Exercise details ::
Copy the listing below in full, exactly.

Records for this exercise ::
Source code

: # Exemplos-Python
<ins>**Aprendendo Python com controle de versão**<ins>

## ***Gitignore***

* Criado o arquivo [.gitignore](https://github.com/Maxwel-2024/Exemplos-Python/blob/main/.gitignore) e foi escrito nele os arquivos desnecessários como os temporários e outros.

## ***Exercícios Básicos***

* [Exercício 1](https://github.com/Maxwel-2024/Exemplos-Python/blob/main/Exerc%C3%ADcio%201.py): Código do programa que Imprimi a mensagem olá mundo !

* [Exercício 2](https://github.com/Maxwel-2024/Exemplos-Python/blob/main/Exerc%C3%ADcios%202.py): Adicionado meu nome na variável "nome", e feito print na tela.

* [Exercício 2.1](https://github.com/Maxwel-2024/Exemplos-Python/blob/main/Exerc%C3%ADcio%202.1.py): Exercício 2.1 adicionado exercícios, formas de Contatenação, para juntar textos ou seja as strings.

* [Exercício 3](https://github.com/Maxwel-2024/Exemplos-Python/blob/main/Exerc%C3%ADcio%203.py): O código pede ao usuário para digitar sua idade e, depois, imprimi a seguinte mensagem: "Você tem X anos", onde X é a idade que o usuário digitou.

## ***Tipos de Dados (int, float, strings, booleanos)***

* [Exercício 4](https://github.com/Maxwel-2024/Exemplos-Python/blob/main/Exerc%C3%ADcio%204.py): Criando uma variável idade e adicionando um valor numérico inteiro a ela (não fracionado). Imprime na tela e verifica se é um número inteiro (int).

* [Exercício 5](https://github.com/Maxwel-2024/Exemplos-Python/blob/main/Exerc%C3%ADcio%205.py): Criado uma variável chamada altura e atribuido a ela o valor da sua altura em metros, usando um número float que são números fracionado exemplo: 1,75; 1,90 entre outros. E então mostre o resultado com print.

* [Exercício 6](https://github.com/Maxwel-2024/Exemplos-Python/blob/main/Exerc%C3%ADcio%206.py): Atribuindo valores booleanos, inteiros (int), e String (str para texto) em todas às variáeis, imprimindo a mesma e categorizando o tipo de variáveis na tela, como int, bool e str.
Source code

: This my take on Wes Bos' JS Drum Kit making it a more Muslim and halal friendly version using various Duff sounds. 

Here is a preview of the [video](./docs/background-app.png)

Answer ::
Source code

: # Exemplos-Python
<ins>**Aprendendo Python com controle de versão**<ins>

## ***Gitignore***

* Criado o arquivo [.gitignore](https://github.com/Maxwel-2024/Exemplos-Python/blob/main/.gitignore) e foi escrito nele os arquivos desnecessários como os temporários e outros.

## ***Exercícios Básicos***

* [Exercício 1](https://github.com/Maxwel-2024/Exemplos-Python/blob/main/Exerc%C3%ADcio%201.py): Código do programa que Imprimi a mensagem olá mundo !

* [Exercício 2](https://github.com/Maxwel-2024/Exemplos-Python/blob/main/Exerc%C3%ADcios%202.py): Adicionado meu nome na variável "nome", e feito print na tela.

* [Exercício 2.1](https://github.com/Maxwel-2024/Exemplos-Python/blob/main/Exerc%C3%ADcio%202.1.py): Exercício 2.1 adicionado exercícios, formas de Contatenação, para juntar textos ou seja as strings.

* [Exercício 3](https://github.com/Maxwel-2024/Exemplos-Python/blob/main/Exerc%C3%ADcio%203.py): O código pede ao usuário para digitar sua idade e, depois, imprimi a seguinte mensagem: "Você tem X anos", onde X é a idade que o usuário digitou.

## ***Tipos de Dados (int, float, strings, booleanos)***

* [Exercício 4](https://github.com/Maxwel-2024/Exemplos-Python/blob/main/Exerc%C3%ADcio%204.py): Criando uma variável idade e adicionando um valor numérico inteiro a ela (não fracionado). Imprime na tela e verifica se é um número inteiro (int).

* [Exercício 5](https://github.com/Maxwel-2024/Exemplos-Python/blob/main/Exerc%C3%ADcio%205.py): Criado uma variável chamada altura e atribuido a ela o valor da sua altura em metros, usando um número float que são números fracionado exemplo: 1,75; 1,90 entre outros. E então mostre o resultado com print.

* [Exercício 6](https://github.com/Maxwel-2024/Exemplos-Python/blob/main/Exerc%C3%ADcio%206.py): Atribuindo valores booleanos, inteiros (int), e String (str para texto) em todas às variáeis, imprimindo a mesma e categorizando o tipo de variáveis na tela, como int, bool e str.
Source code

: This my take on Wes Bos' JS Drum Kit making it a more Muslim and halal friendly version using various Duff sounds. 

Here is a preview of the [video](./docs/background-app.png)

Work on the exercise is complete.